Years passed and the eagle grew very old. One day he saw a magnificent bird above him in the cloudless sky. It glided in graceful majesty among the powerful wind currents, with scarcely a beat of its strong golden wings.
The old eagle looked up in awe. “Who’s that?” he asked.
“That’s the eagle, the king of the birds,” said his neighbor. “He belongs to the sky. We belong to the earth—we’re chickens.”
So the eagle lived and died a chicken, for that’s what he thought he was.”
(I just returned from a family vacation in the Northwoods of Wisconsin. Manitowish Waters. One day I was out on the lake standup paddleboarding. A bald eagle soared above me and then landed in the tall pine trees up ahead. A sight to behold. Talk about majestic!)
“Do the best you can until you know better. Then when you know better, do better.” -Maya Angelou
“Nothing is a mistake. There’s no win and no fail. There’s only make.” -Corita Kent
Acting requires ACTION. What is your action? What do you want from the other person? So much so that you’d “die” if you didn’t get it. It doesn’t matter if you pick the right action. It just matters that you pick something. Something strong, something playable, and something that confers maximum conflict. Whatever action you pick, put your whole shoulder behind it. Don’t “half” it. Play it to the hilt. See if it actually works…Do that and your work will always be interesting. No matter how “wrong” the choice was. You and the director can then work together and adjust your actions if need be. But more often then not, the wrong action becomes the right one. The surprising one. The memorable one.
The same holds true in life. Not sure which direction you should go? What you should do? Just decide. Pick something! Then, put everything you got into your choice. See what happens after a week, a month, three months, etc…of maximum commitment and then evaluate.

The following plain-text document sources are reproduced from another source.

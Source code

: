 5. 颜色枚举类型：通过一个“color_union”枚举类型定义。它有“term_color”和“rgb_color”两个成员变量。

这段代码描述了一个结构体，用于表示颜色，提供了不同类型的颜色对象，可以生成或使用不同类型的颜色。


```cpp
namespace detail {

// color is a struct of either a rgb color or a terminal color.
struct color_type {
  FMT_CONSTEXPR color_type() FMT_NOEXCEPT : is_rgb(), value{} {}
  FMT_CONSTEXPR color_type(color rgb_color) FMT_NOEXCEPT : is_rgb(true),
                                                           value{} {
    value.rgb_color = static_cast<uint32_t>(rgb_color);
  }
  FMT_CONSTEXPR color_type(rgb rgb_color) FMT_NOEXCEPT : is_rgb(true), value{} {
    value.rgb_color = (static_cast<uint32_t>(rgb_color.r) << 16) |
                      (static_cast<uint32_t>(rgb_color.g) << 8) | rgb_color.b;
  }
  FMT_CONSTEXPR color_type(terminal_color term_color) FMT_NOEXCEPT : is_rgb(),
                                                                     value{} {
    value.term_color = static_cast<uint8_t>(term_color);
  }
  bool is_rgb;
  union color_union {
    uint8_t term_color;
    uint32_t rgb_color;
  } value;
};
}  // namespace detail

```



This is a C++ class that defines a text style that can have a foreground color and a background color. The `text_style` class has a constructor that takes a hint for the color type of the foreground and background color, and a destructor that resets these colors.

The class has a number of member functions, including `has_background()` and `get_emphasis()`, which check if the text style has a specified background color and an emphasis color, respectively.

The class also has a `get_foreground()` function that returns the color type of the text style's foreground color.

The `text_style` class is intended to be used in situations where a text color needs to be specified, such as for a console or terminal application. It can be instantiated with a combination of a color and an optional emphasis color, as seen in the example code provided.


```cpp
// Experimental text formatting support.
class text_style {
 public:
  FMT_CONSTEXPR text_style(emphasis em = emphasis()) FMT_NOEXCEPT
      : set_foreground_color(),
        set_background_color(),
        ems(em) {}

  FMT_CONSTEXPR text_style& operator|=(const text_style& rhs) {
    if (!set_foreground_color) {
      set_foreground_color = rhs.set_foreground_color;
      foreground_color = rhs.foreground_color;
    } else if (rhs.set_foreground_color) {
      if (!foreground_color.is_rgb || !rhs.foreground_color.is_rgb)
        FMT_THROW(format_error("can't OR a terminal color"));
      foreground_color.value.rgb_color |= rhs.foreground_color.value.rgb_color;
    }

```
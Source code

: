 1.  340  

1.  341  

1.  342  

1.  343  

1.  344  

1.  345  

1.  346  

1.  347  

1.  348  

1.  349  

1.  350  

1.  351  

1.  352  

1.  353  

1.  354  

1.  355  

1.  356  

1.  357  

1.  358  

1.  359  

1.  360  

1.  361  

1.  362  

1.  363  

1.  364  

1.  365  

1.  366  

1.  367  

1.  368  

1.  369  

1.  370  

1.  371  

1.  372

Worst thing that happens is that you made an incorrect choice. Okay. But you learned something. You gained new skills. You tried. And you proved to yourself and others that you’re capable of deciding and then committing to that decision. You also figured out what not to do. What you don’t like. Pivot and make a different choice. But again more often than not, the “wrong” decision ends up being the right one.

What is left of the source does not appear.